The SMB listener can be recreated by restarting the virtual storage adapter that has no associated SMB listener after a reboot. You can identify the right virtual adapter to restart by following the steps outlined below.
From the netstat -xan output, you can see that there is a listener missing for one of the storage adapters. The interface index for the missing adapter can be found using the Get-NetAdapter cmdlet.
PS C:\> Get-NetAdapter
Name InterfaceDescription ifIndex Status MacAddress LinkSpeed
______________ __ ___________________ ____ ______vEthernet (Storage2) Hyper-V Virtual Ethernet Adapter #3 14 Up 00-15-5D-09-C4-0210 Gbps
vEthernet (Storage1) Hyper-V Virtual Ethernet Adapter #2 4 Up 00-15-5D-09-C4-0110 Gbps
vEthernet (Management)Hyper-V Virtual Ethernet Adapter 10 Up 00-15-5D-09-C4-0010 Gbps
Ethernet Remote NDIS Compatible Device 9 Not Present 50-9A-4C-A7-F9-DF 0 bps
NIC2 Intel(R) Ethernet 10G X710 rNDC 6 Disconnected 24-6E-96-52-CC-A410 Gbps
NIC4 Intel(R) I350 Gigabit Network Connec... 15 Disconnected 24-6E-96-52-CC-C3 0 bps
NIC3 Intel(R) I350 Gigabit Network Conn...#2 8 Disconnected 24-6E-96-52-CC-C2 0 bps
NIC1 Intel(R) Ethernet 10G 4P X710/I350 rNDC 13 Disconnected 24-6E-96-52-CC-A210 Gbps
SLOT 1 Port 2 Mellanox ConnectX-4 Lx Ethernet Ad...#2 2 Up 24-8A-07-59-4C-6910 Gbps
SLOT 1 Port 1 Mellanox ConnectX-4 Lx Ethernet Adapter 11 Up 24-8A-07-59-4C-6810 Gbps
By looking at the netstat –xan output (shown in Output Listing 2), you can see that interface with index 14 has no listener associated with it.
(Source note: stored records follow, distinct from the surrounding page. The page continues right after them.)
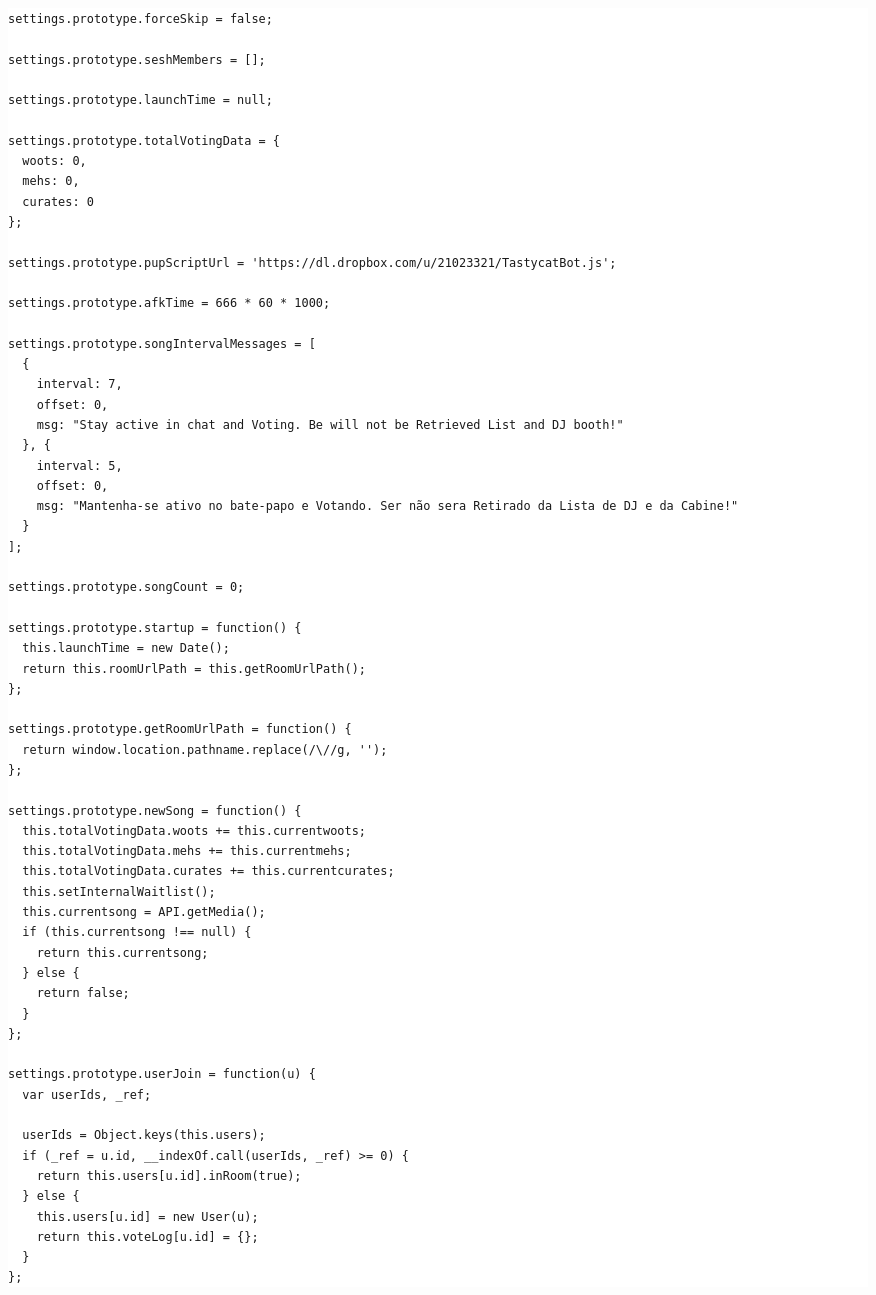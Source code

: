     settings.prototype.forceSkip = false;

    settings.prototype.seshMembers = [];

    settings.prototype.launchTime = null;

    settings.prototype.totalVotingData = {
      woots: 0,
      mehs: 0,
      curates: 0
    };

    settings.prototype.pupScriptUrl = 'https://dl.dropbox.com/u/21023321/TastycatBot.js';

    settings.prototype.afkTime = 666 * 60 * 1000;

    settings.prototype.songIntervalMessages = [
      {
        interval: 7,
        offset: 0,
        msg: "Stay active in chat and Voting. Be will not be Retrieved List and DJ booth!"
      }, {
        interval: 5,
        offset: 0,
        msg: "Mantenha-se ativo no bate-papo e Votando. Ser não sera Retirado da Lista de DJ e da Cabine!"
      }
    ];

    settings.prototype.songCount = 0;

    settings.prototype.startup = function() {
      this.launchTime = new Date();
      return this.roomUrlPath = this.getRoomUrlPath();
    };

    settings.prototype.getRoomUrlPath = function() {
      return window.location.pathname.replace(/\//g, '');
    };

    settings.prototype.newSong = function() {
      this.totalVotingData.woots += this.currentwoots;
      this.totalVotingData.mehs += this.currentmehs;
      this.totalVotingData.curates += this.currentcurates;
      this.setInternalWaitlist();
      this.currentsong = API.getMedia();
      if (this.currentsong !== null) {
        return this.currentsong;
      } else {
        return false;
      }
    };

    settings.prototype.userJoin = function(u) {
      var userIds, _ref;

      userIds = Object.keys(this.users);
      if (_ref = u.id, __indexOf.call(userIds, _ref) >= 0) {
        return this.users[u.id].inRoom(true);
      } else {
        this.users[u.id] = new User(u);
        return this.voteLog[u.id] = {};
      }
    };
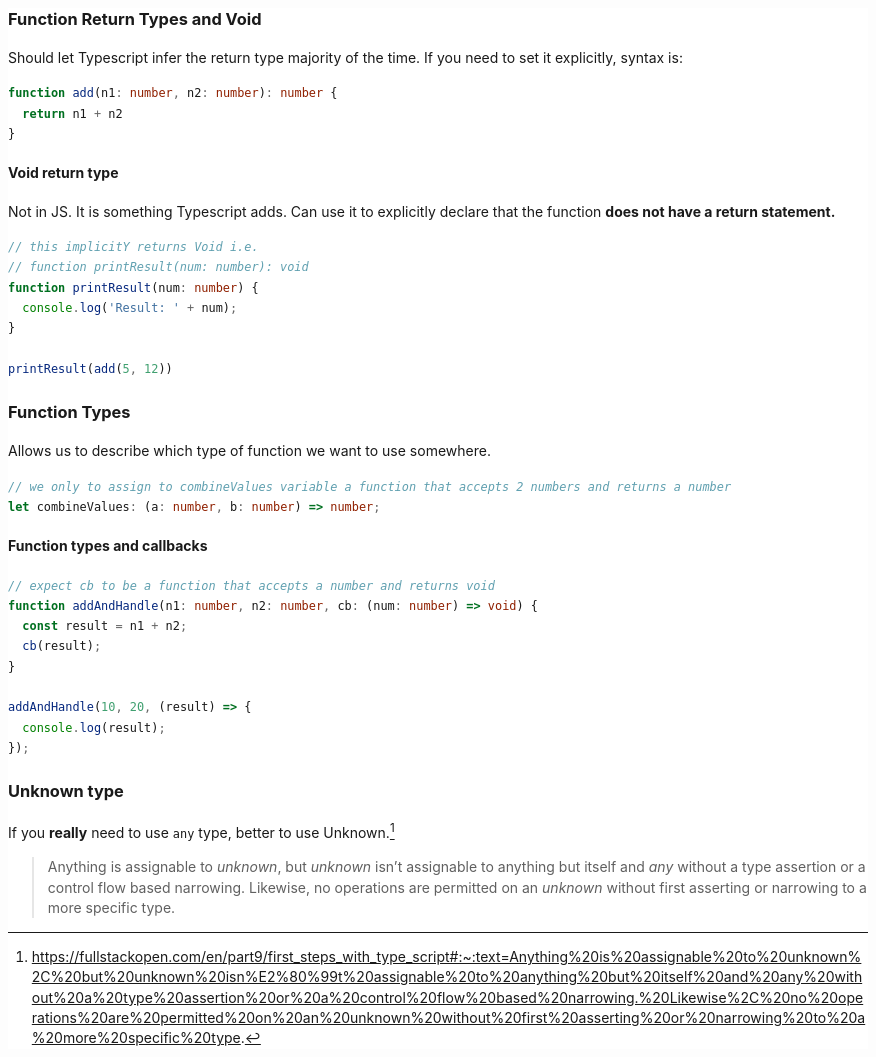 ### Function Return Types and Void

Should let Typescript infer the return type majority of the time. If you need to set it explicitly, syntax is:

```ts
function add(n1: number, n2: number): number {
  return n1 + n2
}
```

#### Void return type

Not in JS. It is something Typescript adds. Can use it to explicitly declare that the function **does not have a return statement.**

```ts
// this implicitY returns Void i.e.
// function printResult(num: number): void
function printResult(num: number) {
  console.log('Result: ' + num);
}

printResult(add(5, 12))
```

### Function Types

Allows us to describe which type of function we want to use somewhere.

```ts
// we only to assign to combineValues variable a function that accepts 2 numbers and returns a number
let combineValues: (a: number, b: number) => number;
```

#### Function types and callbacks

```ts
// expect cb to be a function that accepts a number and returns void
function addAndHandle(n1: number, n2: number, cb: (num: number) => void) {
  const result = n1 + n2;
  cb(result);
}

addAndHandle(10, 20, (result) => {
  console.log(result);
});
```

### Unknown type

If you **really** need to use `any` type, better to use Unknown.[^1]

> Anything is assignable to _unknown_, but _unknown_ isn’t assignable to anything but itself and _any_ without a type assertion or a control flow based narrowing. Likewise, no operations are permitted on an _unknown_ without first asserting or narrowing to a more specific type.


[^1]: https://fullstackopen.com/en/part9/first_steps_with_type_script#:~:text=Anything%20is%20assignable%20to%20unknown%2C%20but%20unknown%20isn%E2%80%99t%20assignable%20to%20anything%20but%20itself%20and%20any%20without%20a%20type%20assertion%20or%20a%20control%20flow%20based%20narrowing.%20Likewise%2C%20no%20operations%20are%20permitted%20on%20an%20unknown%20without%20first%20asserting%20or%20narrowing%20to%20a%20more%20specific%20type.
From the Get-NetAdapter cmdlet, you can see that the interface index 14 is the virtual adapter vEthernet (Storage2).
Note: This network adapter name may be different based on how you have named storage adapters in the management OS.You can now restart the interface with missing listener.
Restart-NetAdapter –Name 'vEthernet (Storage2)'
Once this process is complete, you can check netstat –xan to ensure that the listener is created. This process may take a few minutes. Once the listener is created, the cluster nodes will start communicating normally over RDMA and new SMB client errors will stop appearing in the event viewer.